That’s the conclusion of the sixth on-screen report from Women In View, which urges greater racial representation in hiring practices for the Canadian industry to make good on commitments for greater diversity and inclusion on local film and TV sets.
“These stats reveal a disturbing pattern common across gender-parity initiatives: setting targets merely based on gender doesn’t equitably serve all women. When examined individually, these statistics are dismal and illuminate the lack of diversity within leadership positions, in writing rooms, and on sets,” stated the Women In View 2021 report as it was released on Wednesday.
While Canadians have access to a slew of U.S. TV shows from Black creators like Scandal, Empire, Dear White People and Black-ish, local TV dramas and movies written by and starring Black Canadians are rare. Among exceptions currently on Canadian TV is the CBC legal drama Diggstown, created by Floyd Kane and picked up stateside by BET+.
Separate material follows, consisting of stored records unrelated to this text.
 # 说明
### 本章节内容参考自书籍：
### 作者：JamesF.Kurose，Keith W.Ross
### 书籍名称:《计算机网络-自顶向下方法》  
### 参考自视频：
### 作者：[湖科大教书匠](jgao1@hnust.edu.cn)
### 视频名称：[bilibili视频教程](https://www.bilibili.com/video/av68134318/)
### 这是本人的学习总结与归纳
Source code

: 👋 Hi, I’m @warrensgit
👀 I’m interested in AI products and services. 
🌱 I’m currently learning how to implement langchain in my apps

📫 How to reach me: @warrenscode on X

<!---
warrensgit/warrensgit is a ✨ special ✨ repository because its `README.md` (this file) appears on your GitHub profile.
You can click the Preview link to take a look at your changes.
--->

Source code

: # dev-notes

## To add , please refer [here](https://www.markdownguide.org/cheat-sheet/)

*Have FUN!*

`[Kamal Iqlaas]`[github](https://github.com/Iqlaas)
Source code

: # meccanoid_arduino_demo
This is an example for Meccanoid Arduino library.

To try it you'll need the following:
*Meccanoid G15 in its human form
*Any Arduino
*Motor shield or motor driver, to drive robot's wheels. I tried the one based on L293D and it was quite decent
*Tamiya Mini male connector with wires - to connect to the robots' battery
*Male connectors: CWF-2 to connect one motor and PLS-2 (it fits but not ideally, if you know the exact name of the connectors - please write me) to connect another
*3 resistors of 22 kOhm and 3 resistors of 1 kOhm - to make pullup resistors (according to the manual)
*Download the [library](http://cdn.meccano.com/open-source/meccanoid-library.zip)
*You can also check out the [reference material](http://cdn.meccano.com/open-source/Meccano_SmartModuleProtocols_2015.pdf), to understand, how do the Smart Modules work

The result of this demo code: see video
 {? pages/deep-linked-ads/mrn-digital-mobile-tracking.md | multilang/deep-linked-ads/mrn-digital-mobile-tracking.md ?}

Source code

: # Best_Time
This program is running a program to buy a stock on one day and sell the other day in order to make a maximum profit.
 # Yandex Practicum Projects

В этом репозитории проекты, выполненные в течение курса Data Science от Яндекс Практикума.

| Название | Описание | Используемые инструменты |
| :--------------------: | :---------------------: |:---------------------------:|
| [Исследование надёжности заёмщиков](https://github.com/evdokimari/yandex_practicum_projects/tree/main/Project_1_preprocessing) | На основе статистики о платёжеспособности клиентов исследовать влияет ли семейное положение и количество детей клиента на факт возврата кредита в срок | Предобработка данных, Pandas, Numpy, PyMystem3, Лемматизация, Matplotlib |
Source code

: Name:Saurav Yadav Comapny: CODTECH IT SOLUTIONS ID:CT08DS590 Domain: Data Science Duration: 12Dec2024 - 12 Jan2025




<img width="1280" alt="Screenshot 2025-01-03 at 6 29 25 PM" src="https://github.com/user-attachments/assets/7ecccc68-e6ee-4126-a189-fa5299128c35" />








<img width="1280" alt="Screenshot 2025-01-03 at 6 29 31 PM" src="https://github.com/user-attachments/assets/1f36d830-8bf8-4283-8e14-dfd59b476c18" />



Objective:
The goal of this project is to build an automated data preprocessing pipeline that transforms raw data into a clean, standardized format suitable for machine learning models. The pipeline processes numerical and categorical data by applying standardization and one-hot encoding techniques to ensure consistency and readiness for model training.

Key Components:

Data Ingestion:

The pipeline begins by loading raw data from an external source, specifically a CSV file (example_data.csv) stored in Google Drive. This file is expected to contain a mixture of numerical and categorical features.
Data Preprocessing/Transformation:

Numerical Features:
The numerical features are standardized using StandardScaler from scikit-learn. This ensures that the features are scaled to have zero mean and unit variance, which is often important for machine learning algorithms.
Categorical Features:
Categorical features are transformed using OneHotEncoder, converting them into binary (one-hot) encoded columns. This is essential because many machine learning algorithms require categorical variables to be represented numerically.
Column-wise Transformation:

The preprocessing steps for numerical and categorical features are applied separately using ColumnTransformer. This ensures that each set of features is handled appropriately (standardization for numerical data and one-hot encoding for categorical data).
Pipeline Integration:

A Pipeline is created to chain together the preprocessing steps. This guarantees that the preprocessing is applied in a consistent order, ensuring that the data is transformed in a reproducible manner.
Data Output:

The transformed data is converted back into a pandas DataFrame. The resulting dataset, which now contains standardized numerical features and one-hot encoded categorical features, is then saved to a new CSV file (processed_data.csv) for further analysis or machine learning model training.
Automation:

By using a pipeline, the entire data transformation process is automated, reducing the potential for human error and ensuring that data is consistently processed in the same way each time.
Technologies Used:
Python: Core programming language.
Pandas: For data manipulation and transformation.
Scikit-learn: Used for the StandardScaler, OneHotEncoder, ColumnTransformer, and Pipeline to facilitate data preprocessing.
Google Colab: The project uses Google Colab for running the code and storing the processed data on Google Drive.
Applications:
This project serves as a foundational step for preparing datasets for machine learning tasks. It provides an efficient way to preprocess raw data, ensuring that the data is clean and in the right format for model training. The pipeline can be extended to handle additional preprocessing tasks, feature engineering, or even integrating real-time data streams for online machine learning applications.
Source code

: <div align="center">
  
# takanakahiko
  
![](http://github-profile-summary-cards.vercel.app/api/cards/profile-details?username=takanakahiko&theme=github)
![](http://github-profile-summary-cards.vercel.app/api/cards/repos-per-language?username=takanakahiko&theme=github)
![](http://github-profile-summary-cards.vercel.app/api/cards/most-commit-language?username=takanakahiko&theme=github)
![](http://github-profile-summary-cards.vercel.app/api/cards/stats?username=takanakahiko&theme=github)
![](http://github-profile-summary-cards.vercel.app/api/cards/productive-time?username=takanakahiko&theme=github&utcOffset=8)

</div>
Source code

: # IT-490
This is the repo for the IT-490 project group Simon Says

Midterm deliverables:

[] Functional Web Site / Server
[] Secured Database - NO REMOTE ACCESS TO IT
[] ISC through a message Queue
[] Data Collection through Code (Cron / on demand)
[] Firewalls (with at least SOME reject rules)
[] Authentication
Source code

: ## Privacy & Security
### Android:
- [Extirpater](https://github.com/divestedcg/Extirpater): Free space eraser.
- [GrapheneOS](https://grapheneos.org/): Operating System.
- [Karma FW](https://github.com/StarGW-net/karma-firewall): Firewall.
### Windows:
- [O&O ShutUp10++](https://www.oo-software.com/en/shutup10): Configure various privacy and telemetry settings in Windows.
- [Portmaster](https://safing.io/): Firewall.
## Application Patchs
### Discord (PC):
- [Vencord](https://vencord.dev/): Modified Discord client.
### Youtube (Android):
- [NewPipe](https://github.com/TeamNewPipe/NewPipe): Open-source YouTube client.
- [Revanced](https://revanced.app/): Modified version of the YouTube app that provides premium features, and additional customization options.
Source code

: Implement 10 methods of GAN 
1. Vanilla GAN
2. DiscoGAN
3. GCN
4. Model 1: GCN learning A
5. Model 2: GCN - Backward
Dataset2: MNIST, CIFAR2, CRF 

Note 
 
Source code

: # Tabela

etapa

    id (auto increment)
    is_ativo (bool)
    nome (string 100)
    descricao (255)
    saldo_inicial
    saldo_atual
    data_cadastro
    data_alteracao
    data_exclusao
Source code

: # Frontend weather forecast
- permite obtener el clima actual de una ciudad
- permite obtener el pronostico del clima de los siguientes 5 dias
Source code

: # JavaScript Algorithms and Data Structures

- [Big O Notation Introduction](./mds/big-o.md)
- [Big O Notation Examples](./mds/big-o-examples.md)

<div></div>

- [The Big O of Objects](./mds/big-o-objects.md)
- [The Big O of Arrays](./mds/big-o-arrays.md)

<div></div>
The Canadian industry has made gains in gender equality, but not for Black or Indigenous women, the Women in View 2021 study concludes, and has not lifted film and TV sets beyond box ticking to achieve the wider purpose of the Black Lives Matter movement in the wake of George Floyd’s killing a year ago.
“I hope seeing these numbers is a wake-up call to the entire industry that Black women, Indigenous women and Women of Colour are consistently being left behind. Gender equity cannot be celebrated when we are shut out of key creative roles,” Nathalie Younglai, founder of BIPOC TV & Film, said in a statement as the Women in View 2021 study was released.
“We need to keep pushing for real change that is inclusive, equitable and intersectional. Even if it means those in power have to step aside to make room for those of us who have been historically excluded for so long,” Younglai added.